→ **TASK STATEMENT**: Find each line of the entries with the string "troyhunt", please, and copy it.

[Stored data]
* * *

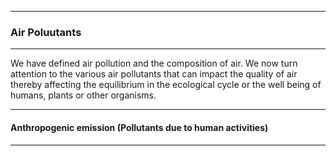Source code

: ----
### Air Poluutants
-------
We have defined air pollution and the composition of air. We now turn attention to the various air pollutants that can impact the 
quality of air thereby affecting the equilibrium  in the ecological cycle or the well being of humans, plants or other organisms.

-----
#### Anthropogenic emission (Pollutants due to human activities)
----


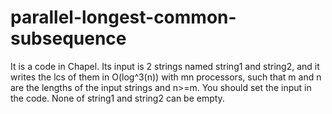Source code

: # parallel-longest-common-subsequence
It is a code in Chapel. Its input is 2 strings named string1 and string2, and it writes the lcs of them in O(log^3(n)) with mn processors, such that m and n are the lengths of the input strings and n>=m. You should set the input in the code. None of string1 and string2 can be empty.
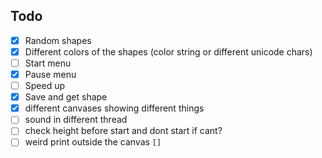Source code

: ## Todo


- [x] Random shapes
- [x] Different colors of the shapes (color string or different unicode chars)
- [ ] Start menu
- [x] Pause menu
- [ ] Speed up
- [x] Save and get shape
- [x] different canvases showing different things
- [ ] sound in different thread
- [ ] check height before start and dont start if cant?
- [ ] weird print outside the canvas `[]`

* * *

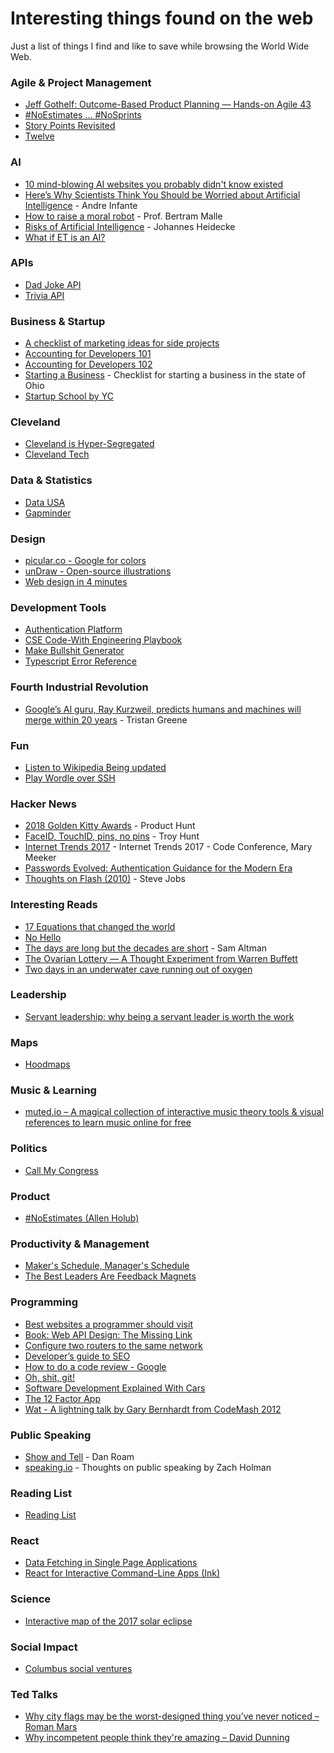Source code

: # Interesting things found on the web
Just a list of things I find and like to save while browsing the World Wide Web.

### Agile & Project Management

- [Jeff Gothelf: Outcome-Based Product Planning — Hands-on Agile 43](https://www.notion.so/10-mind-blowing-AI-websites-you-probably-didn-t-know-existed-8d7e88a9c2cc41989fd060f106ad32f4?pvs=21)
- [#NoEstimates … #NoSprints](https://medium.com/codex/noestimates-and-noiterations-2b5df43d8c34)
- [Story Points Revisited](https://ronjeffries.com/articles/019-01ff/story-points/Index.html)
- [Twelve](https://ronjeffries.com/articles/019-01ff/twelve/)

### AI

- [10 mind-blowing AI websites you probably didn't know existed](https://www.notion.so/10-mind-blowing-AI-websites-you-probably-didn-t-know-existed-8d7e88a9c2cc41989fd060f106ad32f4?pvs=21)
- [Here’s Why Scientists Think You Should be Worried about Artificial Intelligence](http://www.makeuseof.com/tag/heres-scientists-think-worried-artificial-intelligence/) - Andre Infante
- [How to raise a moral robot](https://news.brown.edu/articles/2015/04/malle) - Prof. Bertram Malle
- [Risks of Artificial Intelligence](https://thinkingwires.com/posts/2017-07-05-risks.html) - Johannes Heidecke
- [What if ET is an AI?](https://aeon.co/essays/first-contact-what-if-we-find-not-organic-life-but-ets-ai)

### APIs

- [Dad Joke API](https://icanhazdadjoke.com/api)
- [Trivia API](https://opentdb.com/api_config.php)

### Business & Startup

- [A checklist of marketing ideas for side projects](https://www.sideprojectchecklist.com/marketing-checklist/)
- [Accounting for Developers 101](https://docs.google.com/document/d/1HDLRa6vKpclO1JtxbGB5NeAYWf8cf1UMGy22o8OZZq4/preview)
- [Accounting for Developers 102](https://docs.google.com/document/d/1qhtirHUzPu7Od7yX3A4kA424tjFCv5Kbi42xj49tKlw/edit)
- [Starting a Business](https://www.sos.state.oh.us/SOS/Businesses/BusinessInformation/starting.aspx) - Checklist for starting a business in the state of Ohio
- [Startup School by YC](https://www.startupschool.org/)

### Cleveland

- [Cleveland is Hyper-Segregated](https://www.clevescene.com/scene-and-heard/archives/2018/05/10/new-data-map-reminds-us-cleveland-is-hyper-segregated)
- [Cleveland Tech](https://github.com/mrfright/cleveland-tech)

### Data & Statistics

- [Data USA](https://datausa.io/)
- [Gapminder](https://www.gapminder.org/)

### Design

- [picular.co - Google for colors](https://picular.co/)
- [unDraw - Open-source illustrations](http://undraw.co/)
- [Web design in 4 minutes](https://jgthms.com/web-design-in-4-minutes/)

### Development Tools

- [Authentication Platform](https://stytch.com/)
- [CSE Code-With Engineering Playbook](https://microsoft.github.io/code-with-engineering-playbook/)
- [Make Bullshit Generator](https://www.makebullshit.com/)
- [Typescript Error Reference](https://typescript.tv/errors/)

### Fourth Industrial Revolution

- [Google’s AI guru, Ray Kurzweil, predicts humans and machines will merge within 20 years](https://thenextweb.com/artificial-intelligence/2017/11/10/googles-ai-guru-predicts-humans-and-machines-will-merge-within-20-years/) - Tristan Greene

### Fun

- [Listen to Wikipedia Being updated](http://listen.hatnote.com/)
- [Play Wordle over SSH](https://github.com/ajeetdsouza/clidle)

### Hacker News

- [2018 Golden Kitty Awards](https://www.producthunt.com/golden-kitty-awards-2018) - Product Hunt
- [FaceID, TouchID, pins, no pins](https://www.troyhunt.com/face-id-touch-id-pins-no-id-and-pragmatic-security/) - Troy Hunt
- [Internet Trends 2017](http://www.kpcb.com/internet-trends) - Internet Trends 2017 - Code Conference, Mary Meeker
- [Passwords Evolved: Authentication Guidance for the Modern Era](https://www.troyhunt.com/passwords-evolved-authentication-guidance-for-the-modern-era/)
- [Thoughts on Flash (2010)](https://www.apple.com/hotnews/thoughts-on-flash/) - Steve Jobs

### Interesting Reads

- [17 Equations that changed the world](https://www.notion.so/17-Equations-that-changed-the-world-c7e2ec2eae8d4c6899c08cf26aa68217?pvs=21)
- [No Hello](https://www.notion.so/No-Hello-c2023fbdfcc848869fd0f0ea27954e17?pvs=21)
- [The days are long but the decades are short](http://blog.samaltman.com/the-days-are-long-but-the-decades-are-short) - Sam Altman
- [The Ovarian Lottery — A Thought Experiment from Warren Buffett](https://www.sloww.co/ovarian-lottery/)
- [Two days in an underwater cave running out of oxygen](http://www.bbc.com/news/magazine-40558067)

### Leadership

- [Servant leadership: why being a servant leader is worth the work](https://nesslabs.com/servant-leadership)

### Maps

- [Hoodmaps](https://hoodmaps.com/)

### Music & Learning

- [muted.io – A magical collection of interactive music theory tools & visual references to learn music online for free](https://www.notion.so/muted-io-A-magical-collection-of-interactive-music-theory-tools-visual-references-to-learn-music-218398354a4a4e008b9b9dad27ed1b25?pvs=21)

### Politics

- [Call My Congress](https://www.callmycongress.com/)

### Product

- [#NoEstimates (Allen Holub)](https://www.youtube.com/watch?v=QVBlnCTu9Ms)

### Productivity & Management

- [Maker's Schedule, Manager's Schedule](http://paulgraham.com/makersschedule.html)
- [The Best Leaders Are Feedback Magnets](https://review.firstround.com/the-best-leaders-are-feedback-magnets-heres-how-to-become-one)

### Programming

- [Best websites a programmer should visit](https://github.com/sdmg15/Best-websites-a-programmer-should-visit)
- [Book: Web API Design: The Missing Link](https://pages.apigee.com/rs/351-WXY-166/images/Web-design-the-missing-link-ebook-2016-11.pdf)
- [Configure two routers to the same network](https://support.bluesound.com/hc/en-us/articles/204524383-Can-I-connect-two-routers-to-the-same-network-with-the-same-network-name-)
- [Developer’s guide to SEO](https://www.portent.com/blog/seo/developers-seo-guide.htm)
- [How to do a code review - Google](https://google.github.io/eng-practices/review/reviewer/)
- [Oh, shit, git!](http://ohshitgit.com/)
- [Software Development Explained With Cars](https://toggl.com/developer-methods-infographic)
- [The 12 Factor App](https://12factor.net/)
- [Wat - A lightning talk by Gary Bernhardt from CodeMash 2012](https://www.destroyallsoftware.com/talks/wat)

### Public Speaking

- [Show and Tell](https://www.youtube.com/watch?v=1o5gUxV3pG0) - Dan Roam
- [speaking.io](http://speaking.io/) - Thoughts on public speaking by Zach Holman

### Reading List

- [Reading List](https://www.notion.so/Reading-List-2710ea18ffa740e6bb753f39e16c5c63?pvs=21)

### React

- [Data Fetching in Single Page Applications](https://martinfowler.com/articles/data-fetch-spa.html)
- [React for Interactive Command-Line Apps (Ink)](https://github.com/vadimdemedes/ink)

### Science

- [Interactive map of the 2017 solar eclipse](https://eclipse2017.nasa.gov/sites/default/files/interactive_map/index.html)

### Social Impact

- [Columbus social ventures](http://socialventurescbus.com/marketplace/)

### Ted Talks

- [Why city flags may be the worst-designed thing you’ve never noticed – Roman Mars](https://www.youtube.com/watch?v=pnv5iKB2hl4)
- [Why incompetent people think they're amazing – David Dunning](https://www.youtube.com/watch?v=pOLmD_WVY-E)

* * *

→ **SOLUTION FOR THIS TASK**:
- [FaceID, TouchID, pins, no pins](https://www.troyhunt.com/face-id-touch-id-pins-no-id-and-pragmatic-security/) - Troy Hunt
- [Passwords Evolved: Authentication Guidance for the Modern Era](https://www.troyhunt.com/passwords-evolved-authentication-guidance-for-the-modern-era/)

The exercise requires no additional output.